Introduction to Restless Legs Syndrome

What Causes Restless Legs Syndrome?

Although an extensive amount of research has been conducted over the past decade, researchers and doctors still do not exactly understand why people develop restless legs syndrome. In fact, most cases of restless legs syndrome are referred to as being "idiopathic", meaning that no known underlying cause can be identified. Restless legs syndrome, however, can be associated with other underlying medical conditions. Doctors refer to this form of restless legs syndrome as "secondary restless legs syndrome".

Estimates are that approximately 55-90% of patients have a positive family history for restless legs syndrome and in the case of identical twins, up to 80% of the twins of restless legs syndrome patients will also be affected by restless legs syndrome. Recent research suggests an autosomal dominant mode of inheritance and a major genetic susceptibility locus for restless legs syndrome has been identified on chromosome 12q and has more recently been identified on chromosome 14 as well.

Although the exact etiology of restless legs syndrome is unknown, recent developments highlight the possible dysfunction of the central nervous system (brain and spinal cord) and the dopamine system (a neurotransmitter produced by the body and used in the brain to send messages among the cells). Involvement of the dopamine system is clearly manifested by symptom response to dopaminergic drugs which is in itself a confirmation of a diagnosis of restless legs syndrome. Some studies have noted modest reduction of dopamine function in key centers of the brain responsible for movement, such as the striatum and putamen though the significance of these findings is not yet clearly understood. There is some evidence that opioid neurotransmitters may be involved as well since many people achieve relief from their symptoms when taking opioid medication.

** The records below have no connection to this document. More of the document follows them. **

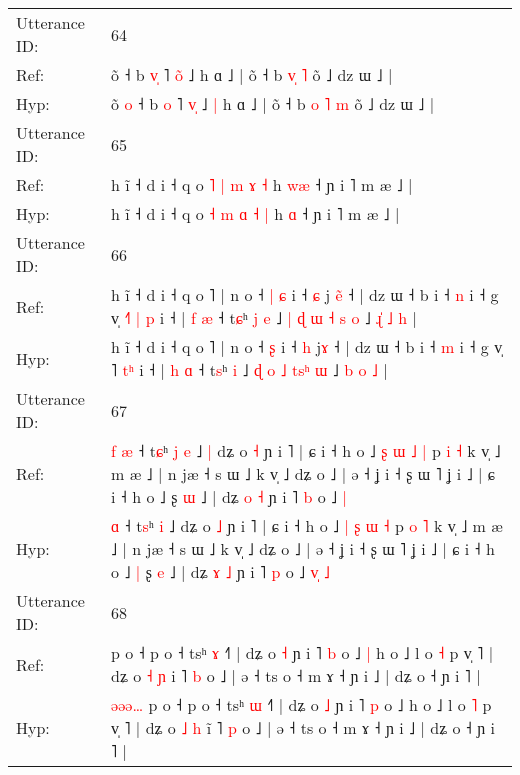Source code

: \documentclass[10pt]{article}
\DeclareRobustCommand{\hl}[1]{{\textcolor{red}{#1}}}
\begin{document}
\begin{longtable}{ll}
 \\
\midrule
Utterance ID: & 64 \\
Ref: & õ\hl{}\hl{} ˧ b \hl{v}\hl{̩} ˥ \hl{o}\hl{̃} ˩\hl{}\hl{} h ɑ ˩ | õ ˧ b \hl{}\hl{v}\hl{̩} \hl{˥} õ ˩ dz ɯ ˩ |
 \\
Hyp: & õ\hl{ }\hl{o} ˧ b \hl{}\hl{o} ˥ \hl{v}\hl{̩} ˩\hl{ }\hl{|} h ɑ ˩ | õ ˧ b \hl{o}\hl{ }\hl{˥} \hl{m} õ ˩ dz ɯ ˩ |
 \\
\midrule
Utterance ID: & 65 \\
Ref: & h ĩ ˧ d i ˧ q o \hl{˥} \hl{|} \hl{m} \hl{ɤ} \hl{˧} h \hl{w}\hl{æ} ˧ ɲ i ˥ m æ ˩ |
 \\
Hyp: & h ĩ ˧ d i ˧ q o \hl{˧} \hl{m} \hl{ɑ} \hl{˧} \hl{|} h \hl{}\hl{ɑ} ˧ ɲ i ˥ m æ ˩ |
 \\
\midrule
Utterance ID: & 66 \\
Ref: & h ĩ ˧ d i ˧ q o ˥ | n o ˧\hl{ }\hl{|} \hl{ɕ} i ˧ \hl{ɕ} j\hl{ }\hl{ẽ} ˧ | dz ɯ ˧ b i ˧ \hl{n} i ˧ g v̩ \hl{˧}˥ \hl{|}\hl{ }\hl{p} i ˧ | \hl{f} \hl{æ} ˧ t\hl{ɕ}ʰ\hl{ }\hl{j} \hl{e} ˩ \hl{|} \hl{ɖ} \hl{ɯ} \hl{˧}\hl{ }\hl{s} \hl{o} ˩ \hl{ɻ}\hl{̍} \hl{˩} \hl{h} |
 \\
Hyp: & h ĩ ˧ d i ˧ q o ˥ | n o ˧\hl{}\hl{} \hl{ʂ} i ˧ \hl{h} j\hl{}\hl{ɤ} ˧ | dz ɯ ˧ b i ˧ \hl{m} i ˧ g v̩ \hl{}˥ \hl{}\hl{t}\hl{ʰ} i ˧ | \hl{h} \hl{ɑ} ˧ t\hl{s}ʰ\hl{}\hl{} \hl{i} ˩ \hl{ɖ} \hl{o} \hl{˩} \hl{t}\hl{s}\hl{ʰ} \hl{ɯ} ˩ \hl{}\hl{b} \hl{o} \hl{˩} |
 \\
\midrule
Utterance ID: & 67 \\
Ref: & \hl{f}\hl{ }\hl{æ} ˧ t\hl{ɕ}ʰ\hl{ }\hl{j} \hl{e} ˩\hl{ }\hl{|} dʑ o \hl{˧} ɲ i ˥ | ɕ i ˧ h o ˩ \hl{ʂ} \hl{ɯ} \hl{˩} \hl{|} p \hl{i} \hl{˧} k v̩ ˩ m æ ˩ | n jæ ˧ s ɯ ˩ k v̩ ˩ dʑ o ˩ | ə ˧ ʝ i ˧ ʂ ɯ ˥ ʝ i ˩ | ɕ i ˧ h o ˩\hl{}\hl{} ʂ \hl{ɯ} ˩ | dʑ \hl{o} \hl{˧} ɲ i ˥ \hl{b} o ˩\hl{}\hl{}\hl{} \hl{|}
 \\
Hyp: & \hl{}\hl{}\hl{ɑ} ˧ t\hl{s}ʰ\hl{}\hl{} \hl{i} ˩\hl{}\hl{} dʑ o \hl{˩} ɲ i ˥ | ɕ i ˧ h o ˩ \hl{|} \hl{ʂ} \hl{ɯ} \hl{˧} p \hl{o} \hl{˥} k v̩ ˩ m æ ˩ | n jæ ˧ s ɯ ˩ k v̩ ˩ dʑ o ˩ | ə ˧ ʝ i ˧ ʂ ɯ ˥ ʝ i ˩ | ɕ i ˧ h o ˩\hl{ }\hl{|} ʂ \hl{e} ˩ | dʑ \hl{ɤ} \hl{˩} ɲ i ˥ \hl{p} o ˩\hl{ }\hl{v}\hl{̩} \hl{˩}
 \\
\midrule
Utterance ID: & 68 \\
Ref: & \hl{}\hl{}\hl{}\hl{}\hl{}p o ˧ p o ˧ tsʰ \hl{ɤ} ˧˥ | dʑ o \hl{˧} ɲ i ˥ \hl{b} o ˩\hl{ }\hl{|} h o ˩ l o \hl{˧} p v̩ ˥ | dʑ o \hl{˧} \hl{ɲ} i\hl{} ˥ \hl{b} o ˩ | ə ˧ ts o ˧ m ɤ ˧ ɲ i ˩ | dʑ o ˧ ɲ i ˥ |
 \\
Hyp: & \hl{ə}\hl{ə}\hl{ə}\hl{…}\hl{ }p o ˧ p o ˧ tsʰ \hl{ɯ} ˧˥ | dʑ o \hl{˩} ɲ i ˥ \hl{p} o ˩\hl{}\hl{} h o ˩ l o \hl{˥} p v̩ ˥ | dʑ o \hl{˩} \hl{h} i\hl{̃} ˥ \hl{p} o ˩ | ə ˧ ts o ˧ m ɤ ˧ ɲ i ˩ | dʑ o ˧ ɲ i ˥ |

\end{longtable}
\end{document}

In addition, the role of iron deficiency, a common finding in patients with restless legs syndrome, is also being vigorously investigated. It is known that the lower the concentration of serum ferritin, the more severe are the symptoms of restless legs syndrome. Studies have also noted a reduction of ferritin in the cerebrospinal fluid of patients with restless legs syndrome as well as a reduction in the brain's storage of iron. As iron levels and dopamine levels vary with the circadian cycle, it seems to point to a relationship between the two systems and the possibility that iron deficiency may play a role in dopamine abnormalities in patients with restless legs syndrome. Periodic limb movements may also be related to dopamine abnormalities as they are found in other dopamine-related conditions, such as Parkinson's disease.

The central nervous system is thought to also play a significant role in restless legs syndrome. For example, studies have shown that patients with restless legs syndrome and PLMS exhibit a disinhibition of the flexor reflex during sleep meaning the reflex action is not suppressed as it would be under normal circumstances. This results in the flexor reflex (extension of the great toe or all toes due to firm pressure on the deep flexor muscles of the calf or leg) occurring even without a stimulus. This is further indication of altered activity of the CNS.

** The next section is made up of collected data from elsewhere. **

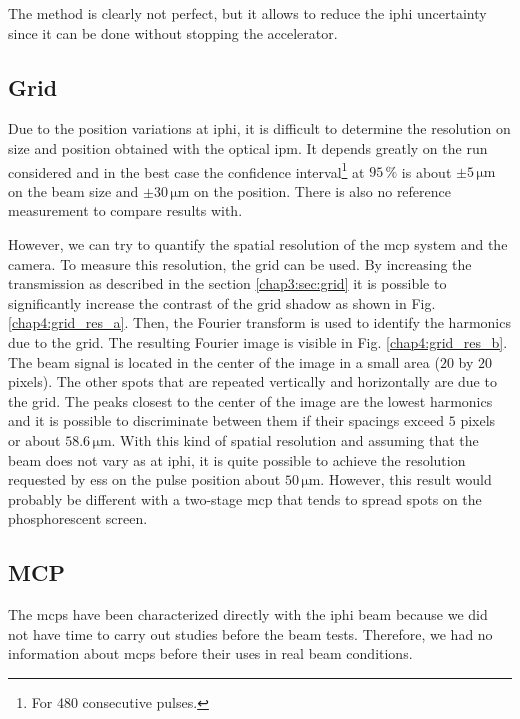 \begin{refsection}
  The method is clearly not perfect, but it allows to reduce the \acrshort{iphi} uncertainty since it can be done without stopping the accelerator.

  \subsection{Grid}

  Due to the position variations at \acrshort{iphi}, it is difficult to determine the resolution on size and position obtained with the optical \acrshort{ipm}. It depends greatly on the run considered and in the best case the confidence interval\footnote{For 480 consecutive pulses.} at $95\,\mathrm{\%}$ is about $\pm 5\,\mathrm{\mu m}$ on the beam size and $\pm 30\,\mathrm{\mu m}$ on the position. There is also no reference measurement to compare results with.

  However, we can try to quantify the spatial resolution of the \acrshort{mcp} system and the camera.
  To measure this resolution, the grid can be used. By increasing the transmission as described in the section \ref{chap3:sec:grid} it is possible to significantly increase the contrast of the grid shadow as shown in Fig. \ref{chap4:grid_res_a}. Then, the Fourier transform is used to identify the harmonics due to the grid. The resulting Fourier image is visible in Fig. \ref{chap4:grid_res_b}. The beam signal is located in the center of the image in a small area ($20$ by $20$ pixels). The other spots that are repeated vertically and horizontally are due to the grid. The peaks closest to the center of the image are the lowest harmonics and it is possible to discriminate between them if their spacings exceed $5$ pixels or about $58.6\,\mathrm{\mu m}$. With this kind of spatial resolution and assuming that the beam does not vary as at \acrshort{iphi}, it is quite possible to achieve the resolution requested by \acrshort{ess} on the pulse position about $50\,\mathrm{\mu m}$. However, this result would probably be different with a two-stage \acrshort{mcp} that tends to spread spots on the phosphorescent screen.

  

  \subsection{MCP}
  The \acrshort{mcp}s have been characterized directly with the \acrshort{iphi} beam because we did not have time to carry out studies before the beam tests. Therefore, we had no information about \acrshort{mcp}s before their uses in real beam conditions.


\end{refsection}
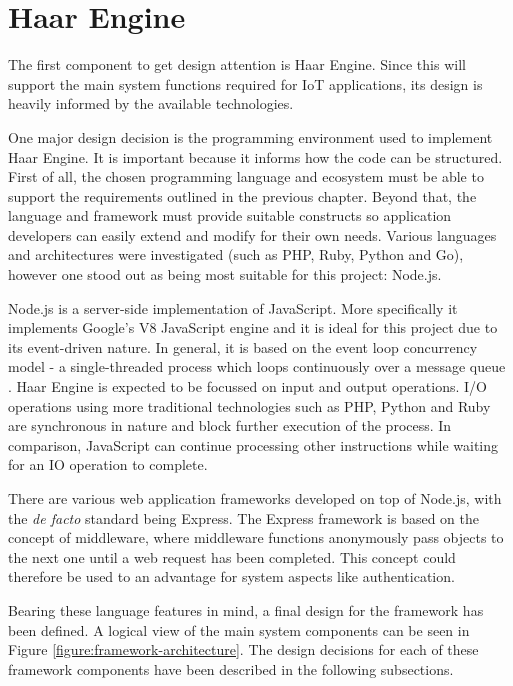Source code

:   \section{Haar Engine}
    The first component to get design attention is Haar Engine. Since this will support the main system functions required for IoT applications, its design is heavily informed by the available technologies.

    One major design decision is the programming environment used to implement Haar Engine. It is important because it informs how the code can be structured. First of all, the chosen programming language and ecosystem must be able to support the requirements outlined in the previous chapter. Beyond that, the language and framework must provide suitable constructs so application developers can easily extend and modify for their own needs. Various languages and architectures were investigated (such as PHP, Ruby, Python and Go), however one stood out as being most suitable for this project: Node.js.

    Node.js is a server-side implementation of JavaScript. More specifically it implements Google's V8 JavaScript engine and it is ideal for this project due to its event-driven nature. In general, it is based on the event loop concurrency model - a single-threaded process which loops continuously over a message queue \citep{event-loop}. Haar Engine is expected to be focussed on input and output operations. I/O operations using more traditional technologies such as PHP, Python and Ruby are synchronous in nature and block further execution of the process. In comparison, JavaScript can continue processing other instructions while waiting for an IO operation to complete.

    There are various web application frameworks developed on top of Node.js, with the \textit{de facto} standard being Express. The Express framework is based on the concept of middleware, where middleware functions anonymously pass objects to the next one until a web request has been completed. This concept could therefore be used to an advantage for system aspects like authentication.

    Bearing these language features in mind, a final design for the framework has been defined. A logical view of the main system components can be seen in Figure \ref{figure:framework-architecture}. The design decisions for each of these framework components have been described in the following subsections.

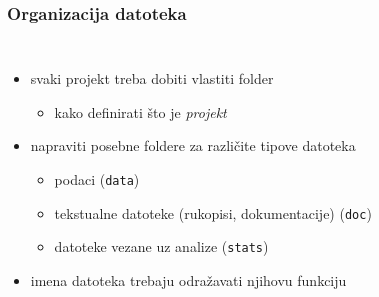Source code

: \documentclass[aspectratio=169]{beamer}
\newenvironment{noheadline}{
    \setbeamertemplate{headline}{}
}{}
\begin{document}
\begin{noheadline}
    \begin{frame}
        \frametitle{Organizacija datoteka}

        \begin{columns}

            \begin{itemize}
                \setlength{\itemsep}{2em}

                \item svaki projekt treba dobiti vlastiti folder

                \begin{itemize}
                    \item kako definirati što je \textit{projekt}
                \end{itemize}

                \pause

                \item napraviti posebne foldere za različite tipove datoteka

                \begin{itemize}
                    \item podaci (\texttt{data})

                    \item tekstualne datoteke (rukopisi, dokumentacije)
                        (\texttt{doc})

                    \item datoteke vezane uz analize (\texttt{stats})
                \end{itemize}

                \pause

                \item imena datoteka trebaju odražavati njihovu funkciju
            \end{itemize}
            
            \pause



\end{columns}
\end{frame}
\end{noheadline}
\end{document}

There are many patients with restless legs syndrome and other neuropathic conditions, such as peripheral neuropathy or radiculopathy although restless legs syndrome appears to be a condition of the central nervous system. This seems to indicate that there may be a complex process relating to the interaction between these two nervous systems that may be related to restless legs syndrome and is as yet not understood.

Dopamine activity and iron levels are regulated by the circadian rhythm of the body. Their levels are higher during the day than at night. Since restless legs syndrome symptoms are so much more severe in the late afternoon, evening and nighttime, many researchers believe that the circadian mechanism may be closely related to restless legs syndrome so that fluctuations of dopamine and/or ferritin may be responsible for the symptoms emerging nightly for restless legs syndrome. In addition, iron levels in the blood follow a circadian rhythm and can decrease up to 50% at night which is the time of greatest severity of restless legs syndrome symptoms. One small study examining iron levels in the brain indicated that there is a lower iron content in the substantia nigra and putamen of patients with restless legs syndrome. These are the areas of the brain deeply involved with smooth movement of the muscles.

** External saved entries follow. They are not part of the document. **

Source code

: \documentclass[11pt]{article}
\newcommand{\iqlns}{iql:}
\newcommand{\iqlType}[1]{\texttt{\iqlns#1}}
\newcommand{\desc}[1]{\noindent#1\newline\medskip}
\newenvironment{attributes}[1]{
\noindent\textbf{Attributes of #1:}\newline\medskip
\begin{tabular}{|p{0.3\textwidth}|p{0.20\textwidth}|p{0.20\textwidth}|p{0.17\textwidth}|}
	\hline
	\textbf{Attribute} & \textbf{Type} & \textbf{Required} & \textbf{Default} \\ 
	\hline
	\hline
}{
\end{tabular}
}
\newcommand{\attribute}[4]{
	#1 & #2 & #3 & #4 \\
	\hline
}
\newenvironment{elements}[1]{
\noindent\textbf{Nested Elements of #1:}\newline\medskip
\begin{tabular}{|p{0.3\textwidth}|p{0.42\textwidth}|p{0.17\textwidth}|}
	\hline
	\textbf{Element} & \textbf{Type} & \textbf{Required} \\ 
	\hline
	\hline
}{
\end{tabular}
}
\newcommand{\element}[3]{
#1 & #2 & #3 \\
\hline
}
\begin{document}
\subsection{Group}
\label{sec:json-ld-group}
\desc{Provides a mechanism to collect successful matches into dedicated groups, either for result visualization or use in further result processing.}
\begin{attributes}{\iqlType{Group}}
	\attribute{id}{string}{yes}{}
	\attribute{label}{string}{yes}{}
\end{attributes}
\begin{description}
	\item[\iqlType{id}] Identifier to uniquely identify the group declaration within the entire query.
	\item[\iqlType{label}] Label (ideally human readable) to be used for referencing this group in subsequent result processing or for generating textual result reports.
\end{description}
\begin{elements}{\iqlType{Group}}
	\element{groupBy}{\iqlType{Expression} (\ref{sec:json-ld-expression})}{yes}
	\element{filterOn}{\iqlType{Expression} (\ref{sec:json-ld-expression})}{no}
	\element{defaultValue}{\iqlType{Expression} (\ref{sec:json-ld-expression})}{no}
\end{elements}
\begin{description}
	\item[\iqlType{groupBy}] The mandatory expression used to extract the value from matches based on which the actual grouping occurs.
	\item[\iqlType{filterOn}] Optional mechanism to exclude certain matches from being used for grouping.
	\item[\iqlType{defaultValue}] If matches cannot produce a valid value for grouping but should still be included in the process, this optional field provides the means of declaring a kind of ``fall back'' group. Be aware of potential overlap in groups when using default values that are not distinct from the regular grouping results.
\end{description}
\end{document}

Some researchers have hypothesized that restless legs syndrome may be related to low levels of various other substances in the body, such as vitamin B12, folate, and magnesium.

There is also an association between restless legs syndrome and neural conditions such as peripheral neuropathy, where small studies show subtle nerve damage is common in patients with restless legs syndrome, especially those with late onset restless legs syndrome; myelopathy (conditions affecting the spinal cord), and Parkinson's disease, a degenerative nerve disorder that responds to the same class of medications as restless legs syndrome (dopaminergic therapy).